Work to be completed – The response has to reproduce all entries exactly while excluding their pictures.

Entries supplied –
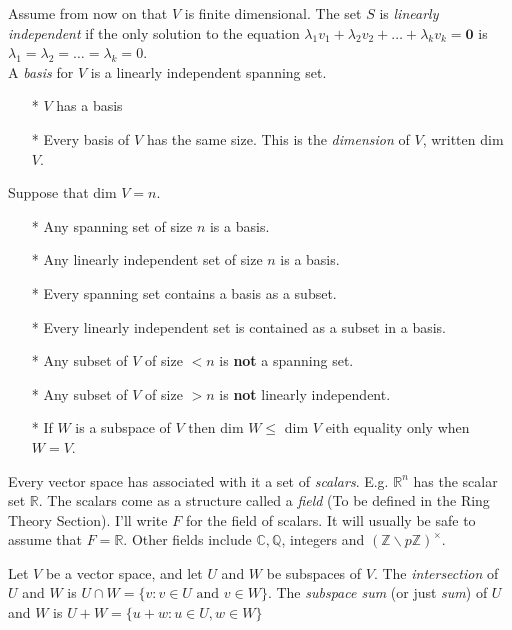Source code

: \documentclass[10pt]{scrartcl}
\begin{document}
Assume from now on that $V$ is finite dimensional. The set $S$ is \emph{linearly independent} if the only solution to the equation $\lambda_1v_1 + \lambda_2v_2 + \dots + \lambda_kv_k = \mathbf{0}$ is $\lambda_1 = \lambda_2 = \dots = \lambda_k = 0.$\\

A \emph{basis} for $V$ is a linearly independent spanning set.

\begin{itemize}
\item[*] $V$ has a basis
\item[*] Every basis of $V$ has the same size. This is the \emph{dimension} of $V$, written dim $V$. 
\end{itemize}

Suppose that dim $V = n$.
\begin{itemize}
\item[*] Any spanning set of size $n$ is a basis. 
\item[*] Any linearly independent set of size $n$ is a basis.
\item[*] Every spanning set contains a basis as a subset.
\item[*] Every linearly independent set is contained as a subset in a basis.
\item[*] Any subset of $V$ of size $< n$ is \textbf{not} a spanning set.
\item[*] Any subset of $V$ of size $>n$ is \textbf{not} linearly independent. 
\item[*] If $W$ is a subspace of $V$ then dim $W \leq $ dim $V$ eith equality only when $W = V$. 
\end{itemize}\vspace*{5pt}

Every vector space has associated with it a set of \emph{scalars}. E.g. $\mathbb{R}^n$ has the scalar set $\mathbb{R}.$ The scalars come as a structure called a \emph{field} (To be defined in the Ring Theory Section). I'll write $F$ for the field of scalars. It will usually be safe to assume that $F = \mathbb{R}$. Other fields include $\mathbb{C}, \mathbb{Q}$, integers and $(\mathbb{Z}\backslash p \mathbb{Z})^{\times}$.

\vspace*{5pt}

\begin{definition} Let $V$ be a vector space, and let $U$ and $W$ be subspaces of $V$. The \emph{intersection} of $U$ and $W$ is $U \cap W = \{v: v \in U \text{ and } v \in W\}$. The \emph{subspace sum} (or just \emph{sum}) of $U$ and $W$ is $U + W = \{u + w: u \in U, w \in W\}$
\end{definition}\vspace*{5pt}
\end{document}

Answer space –
Source code

: \documentclass[10pt]{scrartcl}
\begin{document}
Assume from now on that $V$ is finite dimensional. The set $S$ is \emph{linearly independent} if the only solution to the equation $\lambda_1v_1 + \lambda_2v_2 + \dots + \lambda_kv_k = \mathbf{0}$ is $\lambda_1 = \lambda_2 = \dots = \lambda_k = 0.$\\

A \emph{basis} for $V$ is a linearly independent spanning set.

\begin{itemize}
\item[*] $V$ has a basis
\item[*] Every basis of $V$ has the same size. This is the \emph{dimension} of $V$, written dim $V$. 
\end{itemize}

Suppose that dim $V = n$.
\begin{itemize}
\item[*] Any spanning set of size $n$ is a basis. 
\item[*] Any linearly independent set of size $n$ is a basis.
\item[*] Every spanning set contains a basis as a subset.
\item[*] Every linearly independent set is contained as a subset in a basis.
\item[*] Any subset of $V$ of size $< n$ is \textbf{not} a spanning set.
\item[*] Any subset of $V$ of size $>n$ is \textbf{not} linearly independent. 
\item[*] If $W$ is a subspace of $V$ then dim $W \leq $ dim $V$ eith equality only when $W = V$. 
\end{itemize}\vspace*{5pt}

Every vector space has associated with it a set of \emph{scalars}. E.g. $\mathbb{R}^n$ has the scalar set $\mathbb{R}.$ The scalars come as a structure called a \emph{field} (To be defined in the Ring Theory Section). I'll write $F$ for the field of scalars. It will usually be safe to assume that $F = \mathbb{R}$. Other fields include $\mathbb{C}, \mathbb{Q}$, integers and $(\mathbb{Z}\backslash p \mathbb{Z})^{\times}$.

\vspace*{5pt}

\begin{definition} Let $V$ be a vector space, and let $U$ and $W$ be subspaces of $V$. The \emph{intersection} of $U$ and $W$ is $U \cap W = \{v: v \in U \text{ and } v \in W\}$. The \emph{subspace sum} (or just \emph{sum}) of $U$ and $W$ is $U + W = \{u + w: u \in U, w \in W\}$
\end{definition}\vspace*{5pt}
\end{document}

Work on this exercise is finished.